In short, the authors’ estimates could be seriously off, even assuming there are no other issues. Interestingly the bootstrap estimate seems to have a preference for more conservative number of items. I suspect that is due to the fact that the larger # of dims are underestimated i.e., we can see that at the tail end of the original data, the points are above the curve plotted by the polynomial. So when bootstrapping, samples that are primarily composed of smaller values tend to estimate a very small number of items. I don’t if this trend would hold for higher dimensions though, since the experimental results seem to hover around the plot line.

Results Grouping taxonomy proposed by Samadarshi et al.

Results

Moving Goal Posts

Even if we take the extrapolated estimates at face value, the paper focuses on “web-scale” data and this term is not well-defined in the paper or in general. Moreover, the scales tackled according to their estimates are rather large (250M documents with the correct top 2 with 4096 embeddings). Even “just” 250M documents will cover most use cases assuming the value is correct. The statement that single vector embeddings are limited, based on these estimates, feels a bit contrived. In my personal experience, it’s rare to have datasets with more than a few million items that need to be mapped or retrieved.

Experimental Design Issues

The methodological issues are just the cherry on top. There are more fundamental issues that make even the adjusted estimates unlikely to be representative of real world performance.

Top-k Hyperparameter

The top-k value is critical in establishing bounds on $d$. A $k$ of 2 is used, but it’s unclear how other values would have effected these estimates. What number of documents can be represented for $k$ of 5,10,20 which are common values for which to report performance metrics in information retrieval.

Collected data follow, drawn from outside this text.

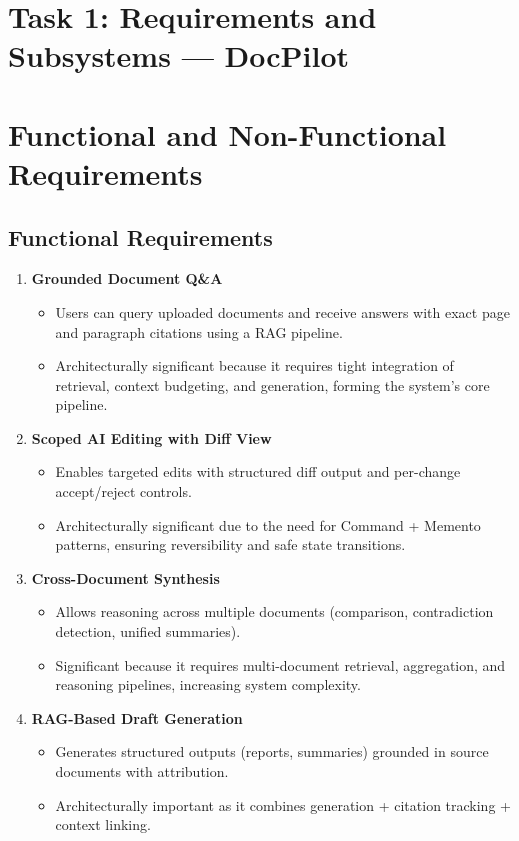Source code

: \documentclass[12pt]{article}
\begin{document}
\section*{Task 1: Requirements and Subsystems --- DocPilot}

\section{Functional and Non-Functional Requirements}

\subsection{Functional Requirements}

\begin{enumerate}
   \item \textbf{Grounded Document Q\&A}
   \begin{itemize}
      \item Users can query uploaded documents and receive answers with exact page and paragraph citations using a RAG pipeline.
      \item Architecturally significant because it requires tight integration of retrieval, context budgeting, and generation, forming the system's core pipeline.
   \end{itemize}

   \item \textbf{Scoped AI Editing with Diff View}
   \begin{itemize}
      \item Enables targeted edits with structured diff output and per-change accept/reject controls.
      \item Architecturally significant due to the need for Command + Memento patterns, ensuring reversibility and safe state transitions.
   \end{itemize}

   \item \textbf{Cross-Document Synthesis}
   \begin{itemize}
      \item Allows reasoning across multiple documents (comparison, contradiction detection, unified summaries).
      \item Significant because it requires multi-document retrieval, aggregation, and reasoning pipelines, increasing system complexity.
   \end{itemize}

   \item \textbf{RAG-Based Draft Generation}
   \begin{itemize}
      \item Generates structured outputs (reports, summaries) grounded in source documents with attribution.
      \item Architecturally important as it combines generation + citation tracking + context linking.
   \end{itemize}


\end{enumerate}
\end{document}

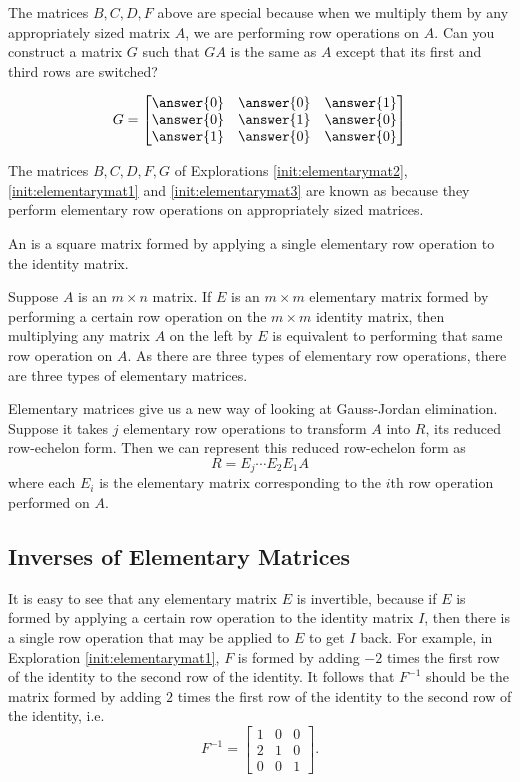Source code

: \documentclass{ximera}
\begin{document}
 
\begin{exploration}\label{init:elementarymat3}
 The matrices $B,C,D,F$ above are special because when we multiply them by any appropriately sized matrix $A$, we are performing row operations on $A$.  Can you construct a matrix $G$ such that $GA$ is the same as $A$ except that its first and third rows are switched?
 
 $$G=\begin{bmatrix}\answer{0} & \answer{0} & \answer{1} \\ \answer{0} & \answer{1} & \answer{0}\\ \answer{1} & \answer{0} & \answer{0}\end{bmatrix}$$

\end{exploration}


The matrices $B,C,D, F, G$ of Explorations \ref{init:elementarymat2}, \ref{init:elementarymat1} and \ref{init:elementarymat3} are known as  because they perform elementary row operations on appropriately sized matrices.

\begin{definition} \label{def:elemmatrix}
  An  is a square matrix formed by applying a single elementary row operation to the identity matrix.
  \end{definition}

Suppose $A$ is an $m \times n$ matrix.  If $E$ is an $m \times m$ elementary matrix formed by performing a certain row operation on the $m \times m$ identity matrix, then multiplying any matrix $A$ on the left by $E$ is equivalent to performing that same row operation on $A$.  As there are three types of elementary row operations, there are three types of elementary matrices.

Elementary matrices give us a new way of looking at Gauss-Jordan elimination.  Suppose it takes $j$ elementary row operations to transform $A$ into $R$, its reduced row-echelon form.  Then we can represent this reduced row-echelon form as
$$R = E_j \cdots E_2 E_1 A$$
where each $E_i$ is the elementary matrix corresponding to the $i$th row operation performed on $A$.  

\subsection*{Inverses of Elementary Matrices}

It is easy to see that any elementary matrix $E$ is invertible, because if $E$ is formed by applying a certain row operation to the identity matrix $I$, then there is a single row operation that may be applied to $E$ to get $I$ back.  For example, in Exploration \ref{init:elementarymat1}, $F$ is formed by adding $-2$ times the first row of the identity to the second row of the identity.  It follows that $F^{-1}$ should be the matrix formed by adding $2$ times the first row of the identity to the second row of the identity, i.e.
 $$F^{-1} =  \begin{bmatrix}  
 1&0&0\\2&1&0\\0&0&1
 \end{bmatrix}.
$$
\end{document}
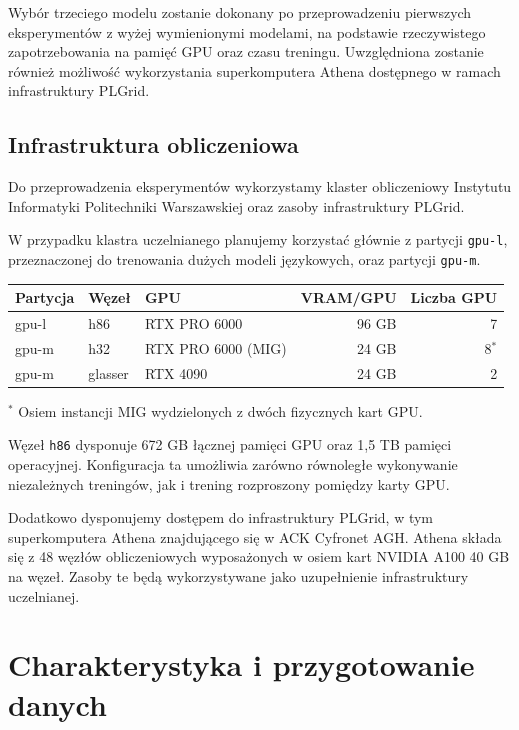 \documentclass[a4paper,10pt]{article}
\begin{document}
Wybór trzeciego modelu zostanie dokonany po przeprowadzeniu
pierwszych eksperymentów z wyżej wymienionymi modelami,
na podstawie rzeczywistego zapotrzebowania na pamięć GPU
oraz czasu treningu. Uwzględniona zostanie również
możliwość wykorzystania superkomputera Athena dostępnego
w ramach infrastruktury PLGrid.

\subsection{Infrastruktura obliczeniowa}

Do przeprowadzenia eksperymentów wykorzystamy klaster
obliczeniowy Instytutu Informatyki Politechniki
Warszawskiej oraz zasoby infrastruktury PLGrid.

W przypadku klastra uczelnianego planujemy korzystać
głównie z partycji \texttt{gpu-l}, przeznaczonej
do trenowania dużych modeli językowych, oraz
partycji \texttt{gpu-m}.

\begin{center}
    \begin{tabular}{lllrr}
        \toprule
        Partycja & Węzeł & GPU & VRAM/GPU & Liczba GPU \\
        \midrule
        gpu-l & h86 & RTX PRO 6000 & 96 GB & 7 \\
        gpu-m & h32 & RTX PRO 6000 (MIG) & 24 GB & 8$^*$ \\
        gpu-m & glasser & RTX 4090 & 24 GB & 2 \\
        \bottomrule
    \end{tabular}

    \small
    $^*$ Osiem instancji MIG wydzielonych z dwóch
    fizycznych kart GPU.
\end{center}

Węzeł \texttt{h86} dysponuje 672 GB łącznej pamięci
GPU oraz 1,5 TB pamięci operacyjnej. Konfiguracja ta
umożliwia zarówno równoległe wykonywanie niezależnych
treningów, jak i trening rozproszony pomiędzy karty GPU.

Dodatkowo dysponujemy dostępem do infrastruktury PLGrid,
w tym superkomputera Athena znajdującego się w ACK
Cyfronet AGH. Athena składa się z 48 węzłów
obliczeniowych wyposażonych w osiem kart NVIDIA A100
40 GB na węzeł. Zasoby te będą wykorzystywane jako uzupełnienie
infrastruktury uczelnianej.

\section{Charakterystyka i przygotowanie danych}
\end{document}
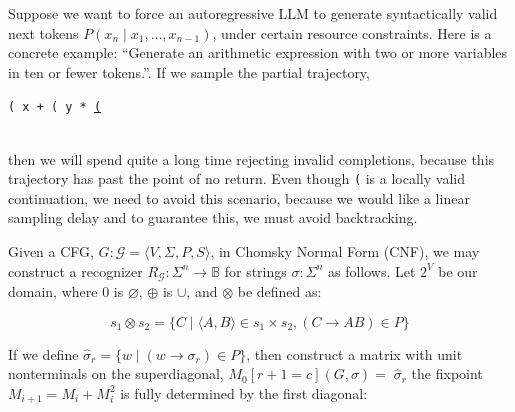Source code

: \documentclass[portrait,a0b,final,a4resizeable]{a0poster}
\def\jointspacing{\vspace{0.3in}}
\begin{document}
\begin{poster}
\begin{multicols}{2}
\jointspacing

\null\hspace*{3cm}\begin{minipage}[c]{0.85\columnwidth}
Suppose we want to force an autoregressive LLM to generate syntactically valid next tokens $P(x_n \mid x_1, \ldots, x_{n-1})$, under certain resource constraints. Here is a concrete example: ``Generate an arithmetic expression with two or more variables in ten or fewer tokens.''. If we sample the partial trajectory,
\begin{center}\texttt{( x + ( y * }\underline{\texttt{(}}\end{center}\\
then we will spend quite a long time rejecting invalid completions, because this trajectory has past the point of no return. Even though \texttt{(} is a locally valid continuation, we need to avoid this scenario, because we would like a linear sampling delay and to guarantee this, we must avoid backtracking.
\end{minipage}

      \jointspacing

      \null\hspace*{3cm}\begin{minipage}[c]{0.85\columnwidth}
          Given a CFG, $G: \mathcal{G} = \langle V, \Sigma, P, S\rangle$, in Chomsky Normal Form (CNF), we may construct a recognizer $R_\mathcal{G}: \Sigma^n \rightarrow \mathbb{B}$ for strings $\sigma: \Sigma^n$ as follows. Let $2^V$ be our domain, where $0$ is $\varnothing$, $\oplus$ is $\cup$, and $\otimes$ be defined as:\vspace{1cm}
      \end{minipage}

      \[
        s_1 \otimes s_2 = \{C \mid \langle A, B\rangle \in s_1 \times s_2, (C\rightarrow AB) \in P\}
      \]

      \null\hspace*{3cm}\begin{minipage}[c]{0.85\columnwidth}
If we define $\hat\sigma_r = \{w \mid (w \rightarrow \sigma_r) \in P\}$, then construct a matrix with unit nonterminals on the superdiagonal, $M_0[r+1=c](G, \sigma) = \;\hat\sigma_r$ the fixpoint $M_{i+1} = M_i + M_i^2$ is fully determined by the first diagonal:\vspace{0.5cm}
\end{minipage}


\end{multicols}
\end{poster}
\end{document}
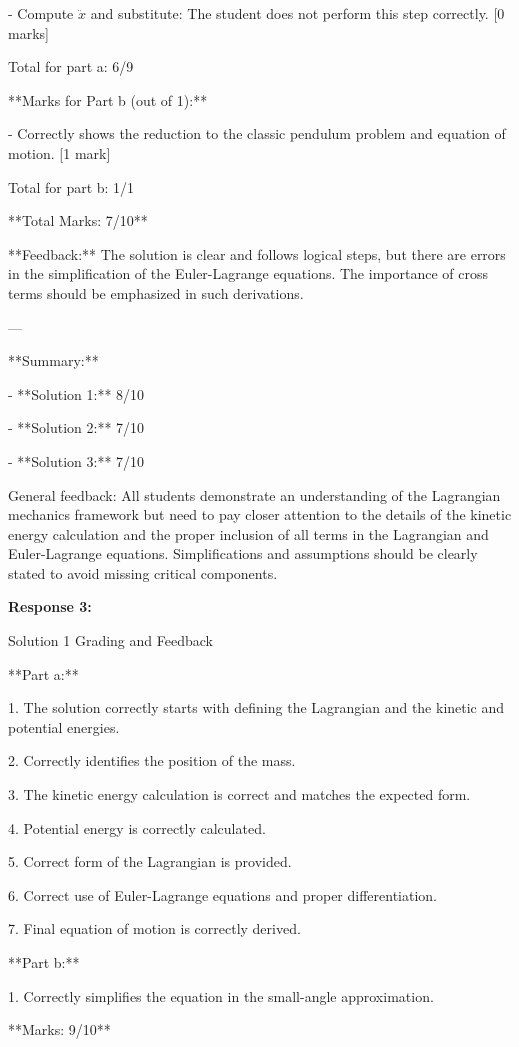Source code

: \documentclass[a4paper,11pt]{article}
\begin{document}
- Compute \( \ddot{x} \) and substitute: The student does not perform this step correctly. [0 marks]

Total for part a: 6/9

**Marks for Part b (out of 1):**

- Correctly shows the reduction to the classic pendulum problem and equation of motion. [1 mark]

Total for part b: 1/1

**Total Marks: 7/10**

**Feedback:** The solution is clear and follows logical steps, but there are errors in the simplification of the Euler-Lagrange equations. The importance of cross terms should be emphasized in such derivations.

---

**Summary:**

- **Solution 1:** 8/10

- **Solution 2:** 7/10

- **Solution 3:** 7/10

General feedback: All students demonstrate an understanding of the Lagrangian mechanics framework but need to pay closer attention to the details of the kinetic energy calculation and the proper inclusion of all terms in the Lagrangian and Euler-Lagrange equations. Simplifications and assumptions should be clearly stated to avoid missing critical components.

\bigskip
\textbf{Response 3:}

Solution 1 Grading and Feedback

**Part a:**

1. The solution correctly starts with defining the Lagrangian and the kinetic and potential energies.

2. Correctly identifies the position of the mass.

3. The kinetic energy calculation is correct and matches the expected form.

4. Potential energy is correctly calculated.

5. Correct form of the Lagrangian is provided.

6. Correct use of Euler-Lagrange equations and proper differentiation.

7. Final equation of motion is correctly derived.

**Part b:**

1. Correctly simplifies the equation in the small-angle approximation.

**Marks: 9/10**
\end{document}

The bigger issue is that it don’t always have a clear analog in practice. How do we even choose $k$ for a given problem? For user facing applications this might be easier, since we can suppose people won’t look at more than 2,5,10 results. What about pipelines with multiple steps? What about RAG, which top-k is suitable then? This might seem like a nit pick, but when your entire method for estimating the minimum dimension required for a given corpus is reliant on a hyper-parameter it is important to have an answer to that question of what $k$ value to pick.

Query/Corpus Relationship

This design choice to have as many queries may seem principled, but in practice is a poor one for two reasons:

  1. It makes finding these bounds difficult computationally to estimate bounds, because $\binom{|C|}{k}$ grows very quickly for large values of $|C|$ and $k$
  2. It’s unclear how close this bound is to typical IR query document relationships, at least as captured in datasets. Is this bound close regardless of the task used, or much higher?

The number of dimensions found by this method should be higher given its likely harder to fit than other combinations of queries. Section 5.4 and Figure 6 seem to indicate that this would be the case, although those experiments are used in a different context. I personally believe this casts doubt on the results as being valid. Likely these bounds are rather conservative assuming no other issues.

Variability Based on Initial Conditions

Optimization-based methods, as far as I’m aware, are not guaranteed to convergeto a global optimum or consistent solutions based on the initialization The paper appears to run each free-embedding experiment only once per configuration of $d$. Without repeated runs over different initializations, how can we be sure the number of dimensions found is accurate even if we are overfitting? A straightforward solution would be to repeat each optimization several times with different seeds and report the variance (or a confidence interval) on the maximum $|C|$ obtained. This would validate the robustness of the empirical bound and account for any issues arising from optimization settings.

Practical Performance

While the empirical bound is interesting, as discussed it doesn’t touch on what we can expect in practice. The practical section of the paper primarily serves to introduce a new dataset, LIMIT. The rationale is that current datasets don’t have a high enough ratio of queries to documents and therefore can’t completely test the combinations possible. Sections 5.4 and figure 6 demonstrate that having a denser $rel$ matrix makes the task more difficult for recall @ 100.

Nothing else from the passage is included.